*** Records to process Section Begins ***

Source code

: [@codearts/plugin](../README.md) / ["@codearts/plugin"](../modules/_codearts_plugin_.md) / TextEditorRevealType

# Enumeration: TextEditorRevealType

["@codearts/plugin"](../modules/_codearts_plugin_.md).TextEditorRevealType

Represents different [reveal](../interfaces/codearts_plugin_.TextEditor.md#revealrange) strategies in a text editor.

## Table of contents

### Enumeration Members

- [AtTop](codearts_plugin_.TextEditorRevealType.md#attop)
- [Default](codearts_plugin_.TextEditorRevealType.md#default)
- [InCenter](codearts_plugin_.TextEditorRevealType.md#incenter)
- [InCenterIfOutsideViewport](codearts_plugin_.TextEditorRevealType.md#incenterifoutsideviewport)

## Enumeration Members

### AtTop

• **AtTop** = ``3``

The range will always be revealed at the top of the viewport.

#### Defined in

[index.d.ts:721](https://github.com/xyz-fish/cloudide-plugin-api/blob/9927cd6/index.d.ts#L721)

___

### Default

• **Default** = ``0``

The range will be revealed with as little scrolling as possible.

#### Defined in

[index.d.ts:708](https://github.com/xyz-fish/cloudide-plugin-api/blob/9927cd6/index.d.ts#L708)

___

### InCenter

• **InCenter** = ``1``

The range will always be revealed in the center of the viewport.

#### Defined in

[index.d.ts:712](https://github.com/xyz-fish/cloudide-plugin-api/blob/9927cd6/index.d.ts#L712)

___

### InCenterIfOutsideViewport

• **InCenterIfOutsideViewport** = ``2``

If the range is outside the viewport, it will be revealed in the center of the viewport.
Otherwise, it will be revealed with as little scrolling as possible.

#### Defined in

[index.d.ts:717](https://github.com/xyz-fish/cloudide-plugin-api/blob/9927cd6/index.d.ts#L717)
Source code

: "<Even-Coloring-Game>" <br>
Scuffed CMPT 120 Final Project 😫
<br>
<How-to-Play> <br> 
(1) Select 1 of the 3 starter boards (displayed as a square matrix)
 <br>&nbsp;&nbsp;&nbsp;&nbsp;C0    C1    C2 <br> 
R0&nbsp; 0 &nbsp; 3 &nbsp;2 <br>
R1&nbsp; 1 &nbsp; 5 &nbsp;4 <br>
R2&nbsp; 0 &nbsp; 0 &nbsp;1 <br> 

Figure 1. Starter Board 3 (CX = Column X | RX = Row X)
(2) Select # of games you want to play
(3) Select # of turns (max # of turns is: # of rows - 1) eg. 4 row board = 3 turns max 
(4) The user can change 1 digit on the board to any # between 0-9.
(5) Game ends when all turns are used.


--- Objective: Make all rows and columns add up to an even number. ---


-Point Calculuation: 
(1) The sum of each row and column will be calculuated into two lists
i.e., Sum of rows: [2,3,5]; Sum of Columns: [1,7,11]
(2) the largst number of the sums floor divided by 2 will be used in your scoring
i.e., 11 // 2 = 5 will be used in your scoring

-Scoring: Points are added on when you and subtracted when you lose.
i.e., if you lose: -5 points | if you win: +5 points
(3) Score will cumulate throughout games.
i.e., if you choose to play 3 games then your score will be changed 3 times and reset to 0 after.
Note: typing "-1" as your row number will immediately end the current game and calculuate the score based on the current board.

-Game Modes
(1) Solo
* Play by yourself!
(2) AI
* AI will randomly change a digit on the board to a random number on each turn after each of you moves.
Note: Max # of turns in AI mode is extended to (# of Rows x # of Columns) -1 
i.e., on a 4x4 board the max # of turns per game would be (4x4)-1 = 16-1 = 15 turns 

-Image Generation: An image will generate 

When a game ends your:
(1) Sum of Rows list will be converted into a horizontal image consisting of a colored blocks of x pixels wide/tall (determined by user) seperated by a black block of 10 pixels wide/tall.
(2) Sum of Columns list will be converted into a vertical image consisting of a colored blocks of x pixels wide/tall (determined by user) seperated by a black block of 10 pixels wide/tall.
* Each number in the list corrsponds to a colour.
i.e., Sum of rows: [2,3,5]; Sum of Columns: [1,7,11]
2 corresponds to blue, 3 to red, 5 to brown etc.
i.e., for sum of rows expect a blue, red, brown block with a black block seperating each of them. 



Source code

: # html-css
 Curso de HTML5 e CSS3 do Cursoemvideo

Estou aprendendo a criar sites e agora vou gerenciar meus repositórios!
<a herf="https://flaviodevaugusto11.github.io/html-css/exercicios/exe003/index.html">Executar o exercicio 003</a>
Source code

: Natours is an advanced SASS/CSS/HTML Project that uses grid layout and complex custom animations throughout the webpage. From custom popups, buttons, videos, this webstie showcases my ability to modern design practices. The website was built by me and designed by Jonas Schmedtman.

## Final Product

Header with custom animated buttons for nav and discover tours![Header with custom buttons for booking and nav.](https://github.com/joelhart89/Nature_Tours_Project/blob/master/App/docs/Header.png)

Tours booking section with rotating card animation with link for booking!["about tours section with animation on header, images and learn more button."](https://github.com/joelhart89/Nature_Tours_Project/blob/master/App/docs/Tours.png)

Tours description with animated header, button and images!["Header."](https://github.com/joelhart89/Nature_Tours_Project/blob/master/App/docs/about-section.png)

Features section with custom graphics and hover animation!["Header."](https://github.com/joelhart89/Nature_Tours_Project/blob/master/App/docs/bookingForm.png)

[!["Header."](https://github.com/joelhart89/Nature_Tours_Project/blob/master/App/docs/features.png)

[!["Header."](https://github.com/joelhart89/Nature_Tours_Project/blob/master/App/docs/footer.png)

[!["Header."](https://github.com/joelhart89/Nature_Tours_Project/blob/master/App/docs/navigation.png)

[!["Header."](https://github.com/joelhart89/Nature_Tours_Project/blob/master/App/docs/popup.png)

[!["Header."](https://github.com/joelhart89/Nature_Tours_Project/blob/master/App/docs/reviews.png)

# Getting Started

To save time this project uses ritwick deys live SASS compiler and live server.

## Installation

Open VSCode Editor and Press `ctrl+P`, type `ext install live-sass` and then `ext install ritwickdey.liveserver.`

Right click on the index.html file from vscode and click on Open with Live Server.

*** Records to process Section Ends ***

Each of the records shown above needs to be repeated exactly.

Source code

: [@codearts/plugin](../README.md) / ["@codearts/plugin"](../modules/_codearts_plugin_.md) / TextEditorRevealType

# Enumeration: TextEditorRevealType

["@codearts/plugin"](../modules/_codearts_plugin_.md).TextEditorRevealType

Represents different [reveal](../interfaces/codearts_plugin_.TextEditor.md#revealrange) strategies in a text editor.

## Table of contents

### Enumeration Members

- [AtTop](codearts_plugin_.TextEditorRevealType.md#attop)
- [Default](codearts_plugin_.TextEditorRevealType.md#default)
- [InCenter](codearts_plugin_.TextEditorRevealType.md#incenter)
- [InCenterIfOutsideViewport](codearts_plugin_.TextEditorRevealType.md#incenterifoutsideviewport)

## Enumeration Members

### AtTop

• **AtTop** = ``3``

The range will always be revealed at the top of the viewport.

#### Defined in

[index.d.ts:721](https://github.com/xyz-fish/cloudide-plugin-api/blob/9927cd6/index.d.ts#L721)

___

### Default

• **Default** = ``0``

The range will be revealed with as little scrolling as possible.

#### Defined in

[index.d.ts:708](https://github.com/xyz-fish/cloudide-plugin-api/blob/9927cd6/index.d.ts#L708)

___

### InCenter

• **InCenter** = ``1``

The range will always be revealed in the center of the viewport.

#### Defined in

[index.d.ts:712](https://github.com/xyz-fish/cloudide-plugin-api/blob/9927cd6/index.d.ts#L712)

___

### InCenterIfOutsideViewport

• **InCenterIfOutsideViewport** = ``2``

If the range is outside the viewport, it will be revealed in the center of the viewport.
Otherwise, it will be revealed with as little scrolling as possible.

#### Defined in

[index.d.ts:717](https://github.com/xyz-fish/cloudide-plugin-api/blob/9927cd6/index.d.ts#L717)
Source code

: "<Even-Coloring-Game>" <br>
Scuffed CMPT 120 Final Project 😫
<br>
<How-to-Play> <br> 
(1) Select 1 of the 3 starter boards (displayed as a square matrix)
 <br>&nbsp;&nbsp;&nbsp;&nbsp;C0    C1    C2 <br> 
R0&nbsp; 0 &nbsp; 3 &nbsp;2 <br>
R1&nbsp; 1 &nbsp; 5 &nbsp;4 <br>
R2&nbsp; 0 &nbsp; 0 &nbsp;1 <br> 

Figure 1. Starter Board 3 (CX = Column X | RX = Row X)
(2) Select # of games you want to play
(3) Select # of turns (max # of turns is: # of rows - 1) eg. 4 row board = 3 turns max 
(4) The user can change 1 digit on the board to any # between 0-9.
(5) Game ends when all turns are used.


--- Objective: Make all rows and columns add up to an even number. ---


-Point Calculuation: 
(1) The sum of each row and column will be calculuated into two lists
i.e., Sum of rows: [2,3,5]; Sum of Columns: [1,7,11]
(2) the largst number of the sums floor divided by 2 will be used in your scoring
i.e., 11 // 2 = 5 will be used in your scoring

-Scoring: Points are added on when you and subtracted when you lose.
i.e., if you lose: -5 points | if you win: +5 points
(3) Score will cumulate throughout games.
i.e., if you choose to play 3 games then your score will be changed 3 times and reset to 0 after.
Note: typing "-1" as your row number will immediately end the current game and calculuate the score based on the current board.

-Game Modes
(1) Solo
* Play by yourself!
(2) AI
* AI will randomly change a digit on the board to a random number on each turn after each of you moves.
Note: Max # of turns in AI mode is extended to (# of Rows x # of Columns) -1 
i.e., on a 4x4 board the max # of turns per game would be (4x4)-1 = 16-1 = 15 turns 

-Image Generation: An image will generate 

When a game ends your:
(1) Sum of Rows list will be converted into a horizontal image consisting of a colored blocks of x pixels wide/tall (determined by user) seperated by a black block of 10 pixels wide/tall.
(2) Sum of Columns list will be converted into a vertical image consisting of a colored blocks of x pixels wide/tall (determined by user) seperated by a black block of 10 pixels wide/tall.
* Each number in the list corrsponds to a colour.
i.e., Sum of rows: [2,3,5]; Sum of Columns: [1,7,11]
2 corresponds to blue, 3 to red, 5 to brown etc.
i.e., for sum of rows expect a blue, red, brown block with a black block seperating each of them. 



Source code

: # html-css
 Curso de HTML5 e CSS3 do Cursoemvideo

Estou aprendendo a criar sites e agora vou gerenciar meus repositórios!
<a herf="https://flaviodevaugusto11.github.io/html-css/exercicios/exe003/index.html">Executar o exercicio 003</a>
Source code

: Natours is an advanced SASS/CSS/HTML Project that uses grid layout and complex custom animations throughout the webpage. From custom popups, buttons, videos, this webstie showcases my ability to modern design practices. The website was built by me and designed by Jonas Schmedtman.

## Final Product

Header with custom animated buttons for nav and discover tours![Header with custom buttons for booking and nav.](https://github.com/joelhart89/Nature_Tours_Project/blob/master/App/docs/Header.png)

Tours booking section with rotating card animation with link for booking!["about tours section with animation on header, images and learn more button."](https://github.com/joelhart89/Nature_Tours_Project/blob/master/App/docs/Tours.png)

Tours description with animated header, button and images!["Header."](https://github.com/joelhart89/Nature_Tours_Project/blob/master/App/docs/about-section.png)

Features section with custom graphics and hover animation!["Header."](https://github.com/joelhart89/Nature_Tours_Project/blob/master/App/docs/bookingForm.png)

[!["Header."](https://github.com/joelhart89/Nature_Tours_Project/blob/master/App/docs/features.png)

[!["Header."](https://github.com/joelhart89/Nature_Tours_Project/blob/master/App/docs/footer.png)

[!["Header."](https://github.com/joelhart89/Nature_Tours_Project/blob/master/App/docs/navigation.png)

[!["Header."](https://github.com/joelhart89/Nature_Tours_Project/blob/master/App/docs/popup.png)

[!["Header."](https://github.com/joelhart89/Nature_Tours_Project/blob/master/App/docs/reviews.png)

# Getting Started

To save time this project uses ritwick deys live SASS compiler and live server.

## Installation

Open VSCode Editor and Press `ctrl+P`, type `ext install live-sass` and then `ext install ritwickdey.liveserver.`

Right click on the index.html file from vscode and click on Open with Live Server.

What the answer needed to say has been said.